Guys, can we please all educate ourselves a bit? Please?

It is possible to have dynamic libraries with Rust.

It is just not possible to have a stable ABI for *arbitrary* programs. That just as impossible for Rust as it is impossible for C++ and even C.
It doesn't make any sense to link generic libraries dynamically. It doesn't make sense in Rust and it also doesn't make sense in C++ (templates, preprocessor) or C (Preprocessor generics). These kinds of libraries always have to be statically linked.

But if you fear world rebuilds as an issue for your library, you *can* avoid that by carefully making it a shared library. No different from C++ or C.

The reality is that these world rebuilds rarely are an issue.
I don't know of a single case of stdlib bug that made a world rebuild mandatory. There probably are a couple of these incidents, though.
And that is simply because certain kinds of bugs cannot happen in Rust. Because either the compiler outright refuses to compile it, or the programmer's mindset when writing unsafe Rust is completely different from programming C.

Even if a CVE is assigned to a certain bug in a central library, it rarely affects any *actual* program. In Rust programs CVEs are assigned for all unsoundness bugs. An unsoundness bug *could* result in an invalid program iff the program exploits the unsoundness. But in practice that rarely happens, because usually such code would not be idiomatic Rust code.

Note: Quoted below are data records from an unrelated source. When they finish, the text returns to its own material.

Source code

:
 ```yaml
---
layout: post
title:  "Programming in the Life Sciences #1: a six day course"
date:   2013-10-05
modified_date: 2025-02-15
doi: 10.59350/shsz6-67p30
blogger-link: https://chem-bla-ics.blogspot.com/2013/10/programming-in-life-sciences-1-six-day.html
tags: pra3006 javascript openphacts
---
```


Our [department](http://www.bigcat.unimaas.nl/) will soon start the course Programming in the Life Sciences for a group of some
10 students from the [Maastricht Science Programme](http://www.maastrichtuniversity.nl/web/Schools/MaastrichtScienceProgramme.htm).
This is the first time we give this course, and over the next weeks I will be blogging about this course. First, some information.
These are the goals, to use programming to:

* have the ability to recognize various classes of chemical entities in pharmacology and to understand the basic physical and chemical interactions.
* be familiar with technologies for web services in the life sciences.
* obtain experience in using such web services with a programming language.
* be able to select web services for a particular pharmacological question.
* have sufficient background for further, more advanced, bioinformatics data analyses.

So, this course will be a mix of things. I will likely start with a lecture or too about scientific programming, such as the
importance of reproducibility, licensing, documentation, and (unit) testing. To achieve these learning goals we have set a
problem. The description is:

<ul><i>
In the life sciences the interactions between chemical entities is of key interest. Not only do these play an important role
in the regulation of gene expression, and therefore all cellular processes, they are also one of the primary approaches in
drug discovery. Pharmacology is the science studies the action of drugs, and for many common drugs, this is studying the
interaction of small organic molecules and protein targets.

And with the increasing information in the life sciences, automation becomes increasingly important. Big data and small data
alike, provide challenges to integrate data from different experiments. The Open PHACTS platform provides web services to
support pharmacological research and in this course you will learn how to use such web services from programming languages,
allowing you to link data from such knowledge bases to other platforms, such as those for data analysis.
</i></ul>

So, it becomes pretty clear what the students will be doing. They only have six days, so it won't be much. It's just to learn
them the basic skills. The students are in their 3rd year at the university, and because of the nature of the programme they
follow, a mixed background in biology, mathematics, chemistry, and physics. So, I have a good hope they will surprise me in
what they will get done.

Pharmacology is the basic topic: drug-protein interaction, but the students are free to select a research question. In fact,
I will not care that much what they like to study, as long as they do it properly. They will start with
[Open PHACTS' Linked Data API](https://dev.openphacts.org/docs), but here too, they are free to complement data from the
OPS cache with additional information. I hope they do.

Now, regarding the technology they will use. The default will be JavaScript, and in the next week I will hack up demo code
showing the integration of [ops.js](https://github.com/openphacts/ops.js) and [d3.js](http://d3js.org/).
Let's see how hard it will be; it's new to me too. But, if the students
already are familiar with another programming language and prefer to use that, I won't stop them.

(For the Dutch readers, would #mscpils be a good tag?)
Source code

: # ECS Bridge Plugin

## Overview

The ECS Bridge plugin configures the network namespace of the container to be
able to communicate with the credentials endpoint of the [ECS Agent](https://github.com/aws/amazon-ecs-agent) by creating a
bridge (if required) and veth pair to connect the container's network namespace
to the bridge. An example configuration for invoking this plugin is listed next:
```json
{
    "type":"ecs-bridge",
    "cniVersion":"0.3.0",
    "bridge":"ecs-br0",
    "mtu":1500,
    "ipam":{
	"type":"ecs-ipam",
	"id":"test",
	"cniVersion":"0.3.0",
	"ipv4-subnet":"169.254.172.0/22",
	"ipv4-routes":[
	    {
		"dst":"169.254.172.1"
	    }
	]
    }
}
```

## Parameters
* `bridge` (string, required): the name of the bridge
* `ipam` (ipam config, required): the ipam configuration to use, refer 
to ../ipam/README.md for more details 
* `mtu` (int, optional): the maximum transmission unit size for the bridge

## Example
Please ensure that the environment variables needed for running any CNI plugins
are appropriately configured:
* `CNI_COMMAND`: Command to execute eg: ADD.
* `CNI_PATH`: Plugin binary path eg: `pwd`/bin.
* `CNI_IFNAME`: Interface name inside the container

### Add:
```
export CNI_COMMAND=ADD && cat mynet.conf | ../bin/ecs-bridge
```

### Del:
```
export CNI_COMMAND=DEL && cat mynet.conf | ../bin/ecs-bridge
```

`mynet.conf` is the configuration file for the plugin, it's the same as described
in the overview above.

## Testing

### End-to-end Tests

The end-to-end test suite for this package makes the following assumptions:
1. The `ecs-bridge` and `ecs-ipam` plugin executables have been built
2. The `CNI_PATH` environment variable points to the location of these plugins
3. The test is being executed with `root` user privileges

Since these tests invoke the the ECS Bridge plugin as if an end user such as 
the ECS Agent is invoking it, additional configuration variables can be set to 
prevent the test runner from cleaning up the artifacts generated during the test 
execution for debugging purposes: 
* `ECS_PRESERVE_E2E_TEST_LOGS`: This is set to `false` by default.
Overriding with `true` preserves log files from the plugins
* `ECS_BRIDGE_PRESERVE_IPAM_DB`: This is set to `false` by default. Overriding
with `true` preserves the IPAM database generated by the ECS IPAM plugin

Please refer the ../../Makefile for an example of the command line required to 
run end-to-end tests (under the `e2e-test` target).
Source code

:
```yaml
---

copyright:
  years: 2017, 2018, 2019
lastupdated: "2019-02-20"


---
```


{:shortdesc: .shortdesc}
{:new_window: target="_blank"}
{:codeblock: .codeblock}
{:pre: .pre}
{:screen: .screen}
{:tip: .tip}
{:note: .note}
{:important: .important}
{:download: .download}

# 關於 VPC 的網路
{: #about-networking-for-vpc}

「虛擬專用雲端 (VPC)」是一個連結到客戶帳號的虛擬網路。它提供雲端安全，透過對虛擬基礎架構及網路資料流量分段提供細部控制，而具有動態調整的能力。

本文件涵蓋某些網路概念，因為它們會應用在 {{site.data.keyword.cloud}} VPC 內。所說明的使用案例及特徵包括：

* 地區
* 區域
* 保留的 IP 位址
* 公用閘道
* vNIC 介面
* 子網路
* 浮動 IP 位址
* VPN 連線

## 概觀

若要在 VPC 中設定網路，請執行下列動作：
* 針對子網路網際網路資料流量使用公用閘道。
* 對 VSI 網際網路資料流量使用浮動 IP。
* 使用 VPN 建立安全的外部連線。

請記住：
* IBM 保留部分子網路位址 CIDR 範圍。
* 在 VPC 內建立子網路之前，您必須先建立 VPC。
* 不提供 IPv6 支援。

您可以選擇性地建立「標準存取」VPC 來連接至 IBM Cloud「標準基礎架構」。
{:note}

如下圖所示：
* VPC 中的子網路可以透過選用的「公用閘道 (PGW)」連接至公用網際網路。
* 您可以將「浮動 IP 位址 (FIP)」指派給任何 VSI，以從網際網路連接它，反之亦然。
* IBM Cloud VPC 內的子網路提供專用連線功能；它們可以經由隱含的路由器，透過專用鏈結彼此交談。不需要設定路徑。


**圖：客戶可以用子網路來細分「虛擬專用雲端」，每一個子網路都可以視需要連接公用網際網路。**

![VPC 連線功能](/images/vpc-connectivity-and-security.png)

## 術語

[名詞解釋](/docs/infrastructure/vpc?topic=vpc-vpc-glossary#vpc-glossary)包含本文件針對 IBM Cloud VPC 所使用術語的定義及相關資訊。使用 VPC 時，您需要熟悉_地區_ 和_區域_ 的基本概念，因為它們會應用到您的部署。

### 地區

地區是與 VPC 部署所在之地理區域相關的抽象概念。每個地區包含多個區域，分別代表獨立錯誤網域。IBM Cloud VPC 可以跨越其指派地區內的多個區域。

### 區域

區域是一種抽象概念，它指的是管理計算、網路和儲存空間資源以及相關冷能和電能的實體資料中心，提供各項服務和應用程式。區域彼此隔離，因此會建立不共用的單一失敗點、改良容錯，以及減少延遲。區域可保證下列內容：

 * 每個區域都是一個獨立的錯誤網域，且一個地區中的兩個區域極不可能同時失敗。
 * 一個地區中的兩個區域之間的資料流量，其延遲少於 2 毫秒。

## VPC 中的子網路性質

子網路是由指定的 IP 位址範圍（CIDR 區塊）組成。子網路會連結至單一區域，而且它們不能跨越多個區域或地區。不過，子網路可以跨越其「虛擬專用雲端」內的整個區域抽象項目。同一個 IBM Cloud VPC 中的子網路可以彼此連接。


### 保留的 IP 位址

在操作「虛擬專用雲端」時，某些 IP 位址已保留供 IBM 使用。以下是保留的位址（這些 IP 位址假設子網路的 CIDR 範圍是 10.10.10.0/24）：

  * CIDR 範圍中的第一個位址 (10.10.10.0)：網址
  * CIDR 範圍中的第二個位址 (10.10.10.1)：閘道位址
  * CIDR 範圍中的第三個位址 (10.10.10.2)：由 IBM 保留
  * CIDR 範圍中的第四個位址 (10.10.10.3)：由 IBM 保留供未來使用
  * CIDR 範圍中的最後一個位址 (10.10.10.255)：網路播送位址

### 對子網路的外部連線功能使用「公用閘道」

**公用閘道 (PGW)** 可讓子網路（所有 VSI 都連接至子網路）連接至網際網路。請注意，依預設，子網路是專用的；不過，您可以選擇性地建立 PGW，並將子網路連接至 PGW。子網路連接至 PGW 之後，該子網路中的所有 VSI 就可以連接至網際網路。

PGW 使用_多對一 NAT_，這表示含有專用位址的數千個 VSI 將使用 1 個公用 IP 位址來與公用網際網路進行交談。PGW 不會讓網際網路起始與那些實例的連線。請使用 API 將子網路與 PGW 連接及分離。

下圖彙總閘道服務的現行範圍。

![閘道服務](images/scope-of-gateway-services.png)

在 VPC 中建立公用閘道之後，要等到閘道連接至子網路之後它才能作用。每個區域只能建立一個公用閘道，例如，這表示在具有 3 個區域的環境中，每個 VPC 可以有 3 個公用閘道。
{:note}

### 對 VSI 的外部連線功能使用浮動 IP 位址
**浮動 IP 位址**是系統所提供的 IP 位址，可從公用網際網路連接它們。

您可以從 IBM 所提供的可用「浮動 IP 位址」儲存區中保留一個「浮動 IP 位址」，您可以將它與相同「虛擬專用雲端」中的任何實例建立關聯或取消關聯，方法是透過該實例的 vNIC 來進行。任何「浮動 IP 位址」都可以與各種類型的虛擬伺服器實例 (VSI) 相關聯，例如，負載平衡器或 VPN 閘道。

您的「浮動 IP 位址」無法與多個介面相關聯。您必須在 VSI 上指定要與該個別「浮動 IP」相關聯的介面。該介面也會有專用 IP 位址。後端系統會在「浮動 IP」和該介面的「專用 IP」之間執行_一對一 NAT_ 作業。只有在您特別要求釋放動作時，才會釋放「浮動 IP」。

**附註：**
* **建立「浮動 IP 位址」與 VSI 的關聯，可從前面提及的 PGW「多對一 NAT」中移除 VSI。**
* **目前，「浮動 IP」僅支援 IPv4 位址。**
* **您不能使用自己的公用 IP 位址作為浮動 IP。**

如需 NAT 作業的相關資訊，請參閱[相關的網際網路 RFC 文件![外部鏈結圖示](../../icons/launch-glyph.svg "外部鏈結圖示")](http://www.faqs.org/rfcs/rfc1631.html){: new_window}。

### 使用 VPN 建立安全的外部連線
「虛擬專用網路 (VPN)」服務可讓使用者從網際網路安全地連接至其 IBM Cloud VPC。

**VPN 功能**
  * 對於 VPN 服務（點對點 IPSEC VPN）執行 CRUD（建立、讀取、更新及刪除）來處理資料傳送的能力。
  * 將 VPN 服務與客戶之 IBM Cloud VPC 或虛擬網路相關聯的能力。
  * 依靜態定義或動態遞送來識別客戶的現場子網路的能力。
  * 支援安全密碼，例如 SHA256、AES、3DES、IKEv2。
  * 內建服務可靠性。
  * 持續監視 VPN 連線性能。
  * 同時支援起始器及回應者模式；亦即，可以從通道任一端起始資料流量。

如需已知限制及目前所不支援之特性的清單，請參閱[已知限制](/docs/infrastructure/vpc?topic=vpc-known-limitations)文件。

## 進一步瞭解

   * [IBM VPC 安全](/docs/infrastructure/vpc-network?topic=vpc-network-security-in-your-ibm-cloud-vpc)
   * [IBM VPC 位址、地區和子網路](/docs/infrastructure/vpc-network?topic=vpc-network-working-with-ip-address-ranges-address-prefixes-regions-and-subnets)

Lots of really bright people who wrote great software are commenting here. I really appreciate that and it makes LWN kind of unique.
But if you have no clue about Rust, please try it. Please educate yourself. It's not a shame. It will bring you forward. And it doesn't mean that you will have to like Rust. But you will *know* it and you will not look like a fool in discussions like this anymore.
(And no, I also don't know everything about Rust and I might also have commented incorrectly at times).
Rust is very different from C. You cannot simply apply your existing C knowledge to Rust. It will automatically result in such ridiculous discussions as seen here.


to post comments

Defining the Rust 2024 edition

Posted Feb 3, 2024 12:22 UTC (Sat) by pizza (subscriber, #46) [Link] (13 responses)

> It is just not possible to have a stable ABI for *arbitrary* programs. That just as impossible for Rust as it is impossible for C++ and even C.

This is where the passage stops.